To bolster the digital experience, Mr. Herrin’s team developed new features for Comcast’s customer service app and website My Account to automate support features that in the past would have involved a call to customer service. If customers do want to speak directly with a representative, the revamped My Account app and website allow them to schedule a time for a rep to call them, cutting down on long hold times (which inevitably lead to customer frustration).

“It’s all about being on customers’ platform of choice and putting control in their hands,” Mr. Herrin says.

Mr. Herrin and his team also made tweaks to the in-person customer experience. For example, Comcast had always given customers a four-hour window to wait for a technician to arrive. Now, the company has narrowed that window down to two hours, with over 97 percent of technicians arriving on time. (And if they do not, Comcast automatically gives the customer $20 in credit.)
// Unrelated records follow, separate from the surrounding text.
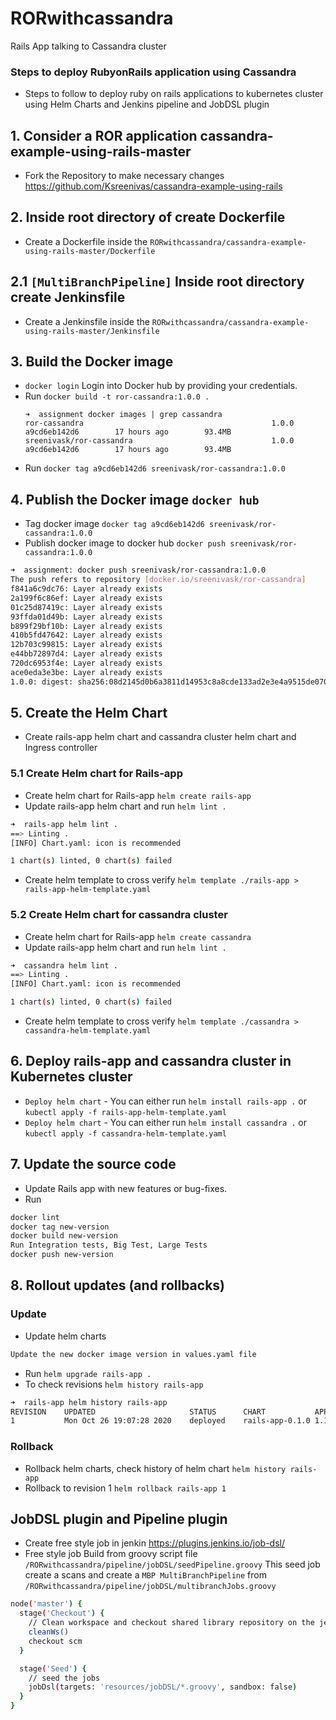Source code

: # RORwithcassandra
Rails App talking to Cassandra cluster

### Steps to deploy RubyonRails application using Cassandra

- Steps to follow to deploy ruby on rails applications to kubernetes cluster using Helm Charts and Jenkins pipeline and JobDSL plugin

## 1. Consider a ROR application cassandra-example-using-rails-master

- Fork the Repository to make necessary changes https://github.com/Ksreenivas/cassandra-example-using-rails

## 2. Inside root directory of create Dockerfile

- Create a Dockerfile inside the `RORwithcassandra/cassandra-example-using-rails-master/Dockerfile`

## 2.1  `[MultiBranchPipeline]` Inside root directory create Jenkinsfile 

 - Create a Jenkinsfile inside the `RORwithcassandra/cassandra-example-using-rails-master/Jenkinsfile`

## 3. Build the Docker image

 - `docker login` Login into Docker hub by providing your credentials.
 -  Run `docker build -t ror-cassandra:1.0.0 .`
    ```
    ➜  assignment docker images | grep cassandra
    ror-cassandra                                          1.0.0               a9cd6eb142d6        17 hours ago        93.4MB
    sreenivask/ror-cassandra                               1.0.0               a9cd6eb142d6        17 hours ago        93.4MB
    ```
- Run `docker tag a9cd6eb142d6 sreenivask/ror-cassandra:1.0.0`

## 4. Publish the Docker image `docker hub`

- Tag docker image `docker tag a9cd6eb142d6 sreenivask/ror-cassandra:1.0.0`
- Publish docker image to docker hub `docker push sreenivask/ror-cassandra:1.0.0`

```bash
➜  assignment: docker push sreenivask/ror-cassandra:1.0.0
The push refers to repository [docker.io/sreenivask/ror-cassandra]
f841a6c9dc76: Layer already exists
2a199f6c86ef: Layer already exists
01c25d87419c: Layer already exists
93ffda01d49b: Layer already exists
b899f29bf10b: Layer already exists
410b5fd47642: Layer already exists
12b703c99815: Layer already exists
e44bb72897d4: Layer already exists
720dc6953f4e: Layer already exists
ace0eda3e3be: Layer already exists
1.0.0: digest: sha256:08d2145d0b6a3811d14953c8a8cde133ad2e3e4a9515de0704614fc7a3228d03 size: 2409
```

## 5. Create the Helm Chart

- Create rails-app helm chart and cassandra cluster helm chart and Ingress controller

### 5.1 Create Helm chart for Rails-app

- Create helm chart for Rails-app `helm create rails-app`
- Update rails-app helm chart and run `helm lint .`
```bash
➜  rails-app helm lint .
==> Linting .
[INFO] Chart.yaml: icon is recommended

1 chart(s) linted, 0 chart(s) failed
```
- Create helm template to cross verify `helm template ./rails-app > rails-app-helm-template.yaml`


### 5.2 Create Helm chart for cassandra cluster

- Create helm chart for Rails-app `helm create cassandra`
- Update rails-app helm chart and run `helm lint .`
```bash
➜  cassandra helm lint .
==> Linting .
[INFO] Chart.yaml: icon is recommended

1 chart(s) linted, 0 chart(s) failed
```
- Create helm template to cross verify `helm template ./cassandra > cassandra-helm-template.yaml`


## 6. Deploy rails-app and cassandra cluster in Kubernetes cluster

- `Deploy helm chart` - You can either run `helm install rails-app .` 
    or `kubectl apply -f rails-app-helm-template.yaml`
- `Deploy helm chart` - You can either run `helm install cassandra .` or `kubectl apply -f cassandra-helm-template.yaml`

## 7. Update the source code

- Update Rails app with new features or bug-fixes.
- Run 
```bash
docker lint 
docker tag new-version 
docker build new-version 
Run Integration tests, Big Test, Large Tests
docker push new-version
```
## 8. Rollout updates (and rollbacks)
### Update

- Update helm charts 
```bash
Update the new docker image version in values.yaml file
```
- Run `helm upgrade rails-app .`
- To check revisions `helm history rails-app`
```bash
➜  rails-app helm history rails-app
REVISION	UPDATED                 	STATUS  	CHART          	APP VERSION	DESCRIPTION
1       	Mon Oct 26 19:07:28 2020	deployed	rails-app-0.1.0	1.16.0     	Install complete
```
### Rollback

- Rollback helm charts, check history of helm chart `helm history rails-app`
- Rollback to revision 1 `helm rollback rails-app 1`

## JobDSL plugin and Pipeline plugin

- Create free style job in jenkin https://plugins.jenkins.io/job-dsl/
- Free style job Build from groovy script file `/RORwithcassandra/pipeline/jobDSL/seedPipeline.groovy` 
  This seed job create a scans and create a `MBP MultiBranchPipeline` from `/RORwithcassandra/pipeline/jobDSL/multibranchJobs.groovy`
```bash
node('master') {
  stage('Checkout') {
    // Clean workspace and checkout shared library repository on the jenkins master
    cleanWs()
    checkout scm
  }

  stage('Seed') {
    // seed the jobs
    jobDsl(targets: 'resources/jobDSL/*.groovy', sandbox: false)
  }
}
```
“If people believe their work is important, they can do anything. With a big cultural shift like this, you have to maintain consistent communication with employees.”

—Charlie Herrin

The company also revamped its stores. In the past, they were functional spaces where customers waited in line to pay their bills or return equipment. “Now, it’s much more like a wireless store where you can learn about our product lines,” Mr. Herrin says. “We made the stores more like experience centers, like a true retail environment.” So far, Comcast has rebuilt 180 of its 500 stores.

Direct Engagement

All of these efforts would be for naught without a tool in place to measure customer satisfaction, Mr. Herrin says. That is why he implemented the NPS. It determines brand loyalty by asking customers a single question: How likely are you to recommend this company to friends or colleagues, on a scale from 0 to 10?

“When I talk to other executives thinking about [NPS] or starting to go through this change, they don’t always see the benefit of it,” Mr. Herrin says. “They’re still stuck in looking at their own operational metrics. Be very honest with how your customers see you; that’s the reality. It’s not your operational metrics—it’s what your customers think about the experience they have.”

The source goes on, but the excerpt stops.